I believe that Brandon continues to send me messages that he is okay.  Just last night, right as I was posting a picture on Facebook of him with some of his high school friends, I had a knock at my door.  I opened the door and Brandon's good friend Pablo was there, I haven't seen or spoke to Pablo in over 1 1/2 years.  He said he was riding by on his motorcycle, saw Jay's truck and hoped that we still lived in our house.  So he decided to stop in.  The timing of this visit was perfect, coincidence some might say, but since Brandon died too many incidents like this has happened for them all to be coincidence.  Pablo told me right away that he had a dream of Brandon two nights before.  He said the dream was so real he thought for a moment he was still alive, but then realized he was dead, told Brandon in his dream, "You are dead" and started to cry.  Brandon said to him "dude it is okay".  Pablo has had some tough times that he is working through and he told me that he dreams of Brandon often and maybe he is one of his guardian angels.  I believe this to be true, because Brandon was always concerned about Pablo when he was alive.  Yes, they did some crazy things together, the way teenage boys do.  But I remember times when Brandon would have a serious conversation with me about what Pablo had been through in his life and I saw the compassion he had for him.  He was a good friend to Brandon and Brandon to him.

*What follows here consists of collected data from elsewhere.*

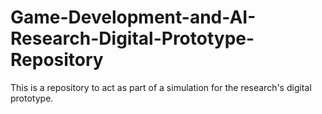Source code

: # Game-Development-and-AI-Research-Digital-Prototype-Repository
This is a repository to act as part of a simulation for the research's digital prototype.
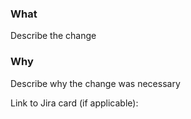 ### What
Describe the change

### Why
Describe why the change was necessary


Link to Jira card (if applicable):
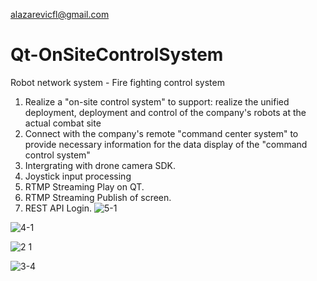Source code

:alazarevicfl@gmail.com

# Qt-OnSiteControlSystem
Robot network system - Fire fighting control system
1) Realize a "on-site control system" to support: realize the unified deployment, deployment and control of the company's robots at the actual combat site
2) Connect with the company's remote "command center system" to provide necessary information for the data display of the "command control system"
3) Intergrating with drone camera SDK.
4) Joystick input processing
5) RTMP Streaming Play on QT.
6) RTMP Streaming Publish of screen.
7) REST API Login. 
![5-1](https://github.com/Aleksandar-Lazarevic/Qt-OnSiteControlSystem/assets/135633702/098850ee-a789-49b1-aafd-7ef021886520)

![4-1](https://github.com/Aleksandar-Lazarevic/Qt-OnSiteControlSystem/assets/135633702/6e57cf6f-21ac-46d8-bde8-bc126f96e704)

![2 1](https://github.com/Aleksandar-Lazarevic/Qt-OnSiteControlSystem/assets/135633702/e07ced64-ef40-4a5c-8673-2cfbbb78ecd4)

![3-4](https://github.com/Aleksandar-Lazarevic/Qt-OnSiteControlSystem/assets/135633702/835ede74-c50c-4eaf-82e2-893de8dc0f08)
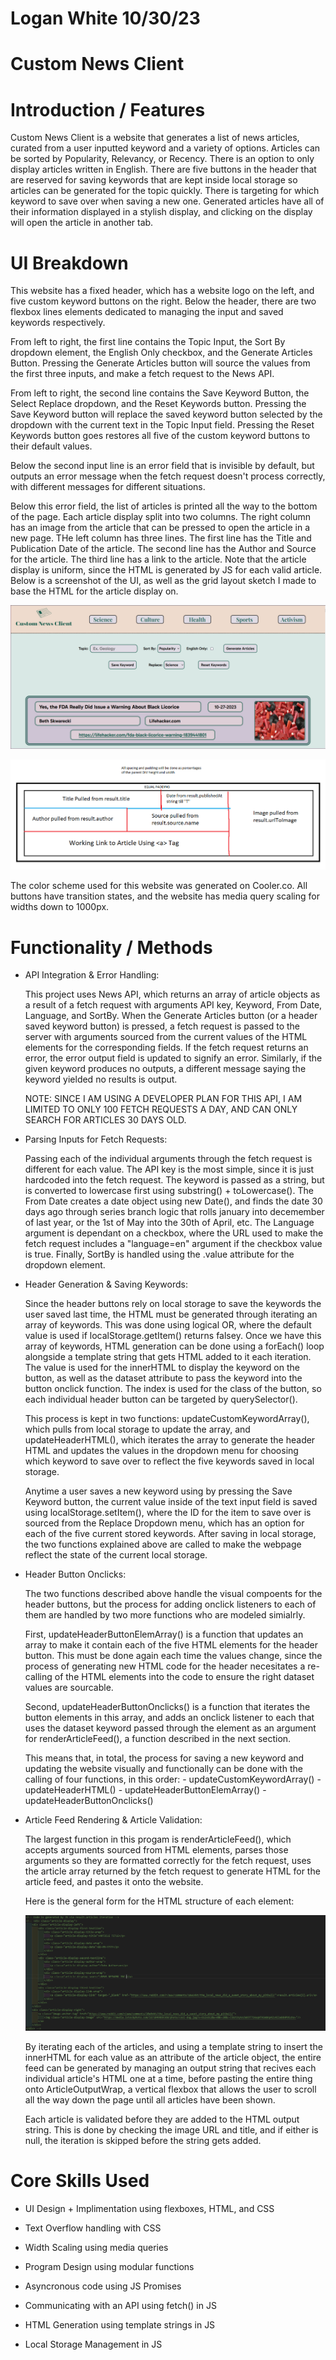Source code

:# Logan White 10/30/23

# Custom News Client 

# Introduction / Features

Custom News Client is a website that generates a list of news articles, curated from a user inputted keyword and a variety of options. Articles can be sorted by Popularity, Relevancy, or Recency. There is an option to only display articles written in English. There are five buttons in the header that are reserved for saving keywords that are kept inside local storage so articles can be generated for the topic quickly. There is targeting for which keyword to save over when saving a new one. Generated articles have all of their information displayed in a stylish display, and clicking on the display will open the article in another tab.

# UI Breakdown

This website has a fixed header, which has a website logo on the left, and five custom keyword buttons on the right. Below the header, there are two flexbox lines elements dedicated to managing the input and saved keywords respectively. 

From left to right, the first line contains the Topic Input, the Sort By dropdown element, the English Only checkbox, and the Generate Articles Button. Pressing the Generate Articles button will source the values from the first three inputs, and make a fetch request to the News API. 

From left to right, the second line contains the Save Keyword Button, the Select Replace dropdown, and the Reset Keywords button. Pressing the Save Keyword button will replace the saved keyword button selected by the dropdown with the current text in the Topic Input field. Pressing the Reset Keywords button goes restores all five of the custom keyword buttons to their default values.

Below the second input line is an error field that is invisible by default, but outputs an error message when the fetch request doesn't process correctly, with different messages for different situations.

Below this error field, the list of articles is printed all the way to the bottom of the page. Each article display split into two columns. The right column has an image from the article that can be pressed to open the article in a new page. THe left column has three lines. The first line has the Title and Publication Date of the article. The second line has the Author and Source for the article. The third line has a link to the article. Note that the article display is uniform, since the HTML is generated by JS for each valid article. Below is a screenshot of the UI, as well as the grid layout sketch I made to base the HTML for the article display on.

![Custom News Client UI](./images/CNC-Screenshot.PNG)

![Original Layout Sketch](./images/Article-Grid-Layout-Sketch.png)

The color scheme used for this website was generated on Cooler.co. All buttons have transition states, and the website has media query scaling for widths down to 1000px.

# Functionality / Methods

- API Integration & Error Handling:

    This project uses News API, which returns an array of article objects as a result of a fetch request with arguments API key, Keyword, From Date, Language, and SortBy. When the Generate Articles button (or a header saved keyword button) is pressed, a fetch request is passed to the server with arguments sourced from the current values of the HTML elements for the corresponding fields. If the fetch request returns an error, the error output field is updated to signify an error. Similarly, if the given keyword produces no outputs, a different message saying the keyword yielded no results is output.

    NOTE: SINCE I AM USING A DEVELOPER PLAN FOR THIS API, I AM LIMITED TO ONLY 100 FETCH REQUESTS A DAY, AND CAN ONLY SEARCH FOR ARTICLES 30 DAYS OLD.

- Parsing Inputs for Fetch Requests:

    Passing each of the individual arguments through the fetch request is different for each value. The API key is the most simple, since it is just hardcoded into the fetch request. The keyword is passed as a string, but is converted to lowercase first using substring() + toLowercase(). The From Date creates a date object using new Date(), and finds the date 30 days ago through series branch logic that rolls january into decemember of last year, or the 1st of May into the 30th of April, etc. The Language argument is dependant on a checkbox, where the URL used to make the fetch request includes a "language=en" argument if the checkbox value is true. Finally, SortBy is handled using the .value attribute for the dropdown element.

- Header Generation & Saving Keywords:

    Since the header buttons rely on local storage to save the keywords the user saved last time, the HTML must be generated through iterating an array of keywords. This was done using logical OR, where the default value is used if localStorage.getItem() returns falsey. Once we have this array of keywords, HTML generation can be done using a forEach() loop alongside a template string that gets HTML added to it each iteration. The value is used for the innerHTML to display the keyword on the button, as well as the dataset attribute to pass the keyword into the button onclick function. The index is used for the class of the button, so each individual header button can be targeted by querySelector().

    This process is kept in two functions: updateCustomKeywordArray(), which pulls from local storage to update the array, and updateHeaderHTML(), which iterates the array to generate the header HTML and updates the values in the dropdown menu for choosing which keyword to save over to reflect the five keywords saved in local storage.

    Anytime a user saves a new keyword using by pressing the Save Keyword button, the current value inside of the text input field is saved using localStorage.setItem(), where the ID for the item to save over is sourced from the Replace Dropdown menu, which has an option for each of the five current stored keywords. After saving in local storage, the two functions explained above are called to make the webpage reflect the state of the current local storage.

- Header Button Onclicks:

    The two functions described above handle the visual compoents for the header buttons, but the process for adding onclick listeners to each of them are handled by two more functions who are modeled simialrly. 

    First, updateHeaderButtonElemArray() is a function that updates an array to make it contain each of the five HTML elements for the header button. This must be done again each time the values change, since the process of generating new HTML code for the header necesitates a re-calling of the HTML elements into the code to ensure the right dataset values are sourcable.

    Second, updateHeaderButtonOnclicks() is a function that iterates the button elements in this array, and adds an onclick listener to each that uses the dataset keyword passed through the element as an argument for renderArticleFeed(), a function described in the next section.

    This means that, in total, the process for saving a new keyword and updating the website visually and functionally can be done with the calling of four functions, in this order:
        - updateCustomKeywordArray()
        - updateHeaderHTML()
        - updateHeaderButtonElemArray()
        - updateHeaderButtonOnclicks()

- Article Feed Rendering & Article Validation:

    The largest function in this progam is renderArticleFeed(), which accepts arguments sourced from HTML elements, parses those arguments so they are formatted correctly for the fetch request, uses the article array returned by the fetch request to generate HTML for the article feed, and pastes it onto the website.

    Here is the general form for the HTML structure of each element:

    ![Sample HTML for one article](./images/SampleHTML.PNG)

    By iterating each of the articles, and using a template string to insert the innerHTML for each value as an attribute of the article object, the entire feed can be generated by managing an output string that recives each individual article's HTML one at a time, before pasting the entire thing onto ArticleOutputWrap, a vertical flexbox that allows the user to scroll all the way down the page until all articles have been shown.

    Each article is validated before they are added to the HTML output string. This is done by checking the image URL and title, and if either is null, the iteration is skipped before the string gets added.


# Core Skills Used

- UI Design + Implimentation using flexboxes, HTML, and CSS

- Text Overflow handling with CSS

- Width Scaling using media queries

- Program Design using modular functions

- Asyncronous code using JS Promises

- Communicating with an API using fetch() in JS

- HTML Generation using template strings in JS

- Local Storage Management in JS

Little things like this keeps my faith strong that my son is trying to tell me that he is okay.  He had such a strong spirit, in life as well as in death.  I hope that he can see how much we love him.  I am counting on him to watch over his sister, Brittni, because he can do more from heaven than I can here on earth.  He always harassed her when he was alive, but at the same time as very protective.  She misses him terribly, being only 13 years old when he died, she has moments now that the grief comes upon her so hard.  I think at 13 she didn't have the coping skills to deal with this type of trauma, so I think that as she has gotten older she is trying to deal with it now.  I feel for her, she had a brother that should be here to help her with life issues that come up, but he is gone, she feels as if she is alone.  Of course she knows Jay and I are here for her, but I know that having siblings to share experiences, talk about issues going on in your life and help guide you is important.  I am so sad that she doesn't have Brandon here.

Life without my son is hard to handle, but we keep taking one step after another, we have been at it for 10 years now, this is something that my family will have to deal with forever.  It is never going to stop hurting, yes we continue with our daily lives, but Brandon is never far from our thoughts.  He is with us in our hearts and will be until we see him again in heave.